OP AP-11, "Malfunction of Component Cooling Water System," was revised to point to FSG 51, "Placing Emergency ASW Pumps in Service."

OP AP-22, "Spent Fuel Pool Abnormalities," was revised to point to FSG 11, "Alternate SFP Makeup and Cooling."

OP AP-23, "Loss of Vital DC Bus," was revised to point to FSG 04, "ELAP DC Bus Load Shed and Management," for ELAP response.

OP AP SD-1, "Loss of AC Power," (Shutdown AP) was revised to point to FSG 05, "Initial Assessment and FLEX Equipment Staging," to enter the FSG network for an ELAP response during modes 5 or 6.
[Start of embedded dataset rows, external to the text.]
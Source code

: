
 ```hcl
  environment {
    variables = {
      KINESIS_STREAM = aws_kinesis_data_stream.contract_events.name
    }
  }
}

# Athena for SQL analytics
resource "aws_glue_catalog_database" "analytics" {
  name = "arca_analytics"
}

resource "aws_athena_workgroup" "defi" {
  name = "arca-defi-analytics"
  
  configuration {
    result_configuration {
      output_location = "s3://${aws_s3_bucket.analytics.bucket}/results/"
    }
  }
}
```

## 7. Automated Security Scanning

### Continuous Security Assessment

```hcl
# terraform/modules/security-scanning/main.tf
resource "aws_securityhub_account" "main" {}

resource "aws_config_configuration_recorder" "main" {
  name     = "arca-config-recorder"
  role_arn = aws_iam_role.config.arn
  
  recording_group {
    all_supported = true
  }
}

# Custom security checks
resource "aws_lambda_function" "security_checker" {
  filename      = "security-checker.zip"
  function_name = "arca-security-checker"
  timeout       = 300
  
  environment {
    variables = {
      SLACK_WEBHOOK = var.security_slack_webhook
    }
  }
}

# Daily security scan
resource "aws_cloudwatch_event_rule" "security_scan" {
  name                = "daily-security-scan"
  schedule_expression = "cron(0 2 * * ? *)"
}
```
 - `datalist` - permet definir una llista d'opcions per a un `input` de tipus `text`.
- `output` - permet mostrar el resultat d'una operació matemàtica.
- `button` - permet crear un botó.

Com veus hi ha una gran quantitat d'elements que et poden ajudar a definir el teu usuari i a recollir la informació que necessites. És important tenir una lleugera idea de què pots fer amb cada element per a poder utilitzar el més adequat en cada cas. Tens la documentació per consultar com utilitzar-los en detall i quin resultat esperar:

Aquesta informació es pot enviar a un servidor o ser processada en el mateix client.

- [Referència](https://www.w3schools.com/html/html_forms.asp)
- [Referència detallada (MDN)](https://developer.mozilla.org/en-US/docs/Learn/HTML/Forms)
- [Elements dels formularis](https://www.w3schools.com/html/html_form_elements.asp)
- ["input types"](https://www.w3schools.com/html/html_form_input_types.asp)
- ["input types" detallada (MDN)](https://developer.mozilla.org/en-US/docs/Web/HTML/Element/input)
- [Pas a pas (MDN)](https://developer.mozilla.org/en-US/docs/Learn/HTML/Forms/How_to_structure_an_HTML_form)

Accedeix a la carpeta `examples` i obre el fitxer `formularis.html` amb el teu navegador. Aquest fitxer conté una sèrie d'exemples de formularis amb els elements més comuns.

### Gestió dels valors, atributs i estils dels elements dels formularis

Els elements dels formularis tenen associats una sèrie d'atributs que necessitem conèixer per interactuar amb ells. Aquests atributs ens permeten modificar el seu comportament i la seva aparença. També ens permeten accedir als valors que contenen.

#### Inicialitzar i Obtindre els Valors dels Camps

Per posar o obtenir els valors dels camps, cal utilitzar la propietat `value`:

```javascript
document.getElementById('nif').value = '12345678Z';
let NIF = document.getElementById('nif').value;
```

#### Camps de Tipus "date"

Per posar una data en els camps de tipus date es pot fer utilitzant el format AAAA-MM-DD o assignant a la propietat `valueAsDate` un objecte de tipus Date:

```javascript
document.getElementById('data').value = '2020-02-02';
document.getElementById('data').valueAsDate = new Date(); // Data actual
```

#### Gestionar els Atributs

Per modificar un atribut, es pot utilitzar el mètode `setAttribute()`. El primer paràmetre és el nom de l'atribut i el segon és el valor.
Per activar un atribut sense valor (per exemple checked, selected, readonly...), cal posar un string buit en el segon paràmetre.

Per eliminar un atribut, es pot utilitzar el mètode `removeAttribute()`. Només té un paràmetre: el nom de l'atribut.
OP AP SD-4, "Loss of Component Cooling Water," (Shutdown AP) was revised to point to FSG 51, "Placing Emergency ASW Pumps in Service."

The licensee also stated that the following plant procedures have been revised as a result of FSG development:

OP L-6, "Cold Shutdown/Refueling," was revised to ensure preparations are completed during a plant transition to MODE 5 and 6 to support shutdown FSG 12, "Alternate Containment Cooling," prerequisites.

Surveillance Test Procedure STP l-1C, "Routine Weekly Checks Required by Licenses," and OP F-3, "Raw Water System," series normal operating procedures were revised to ensure water inventory requirements are maintained to support FLEX assumptions.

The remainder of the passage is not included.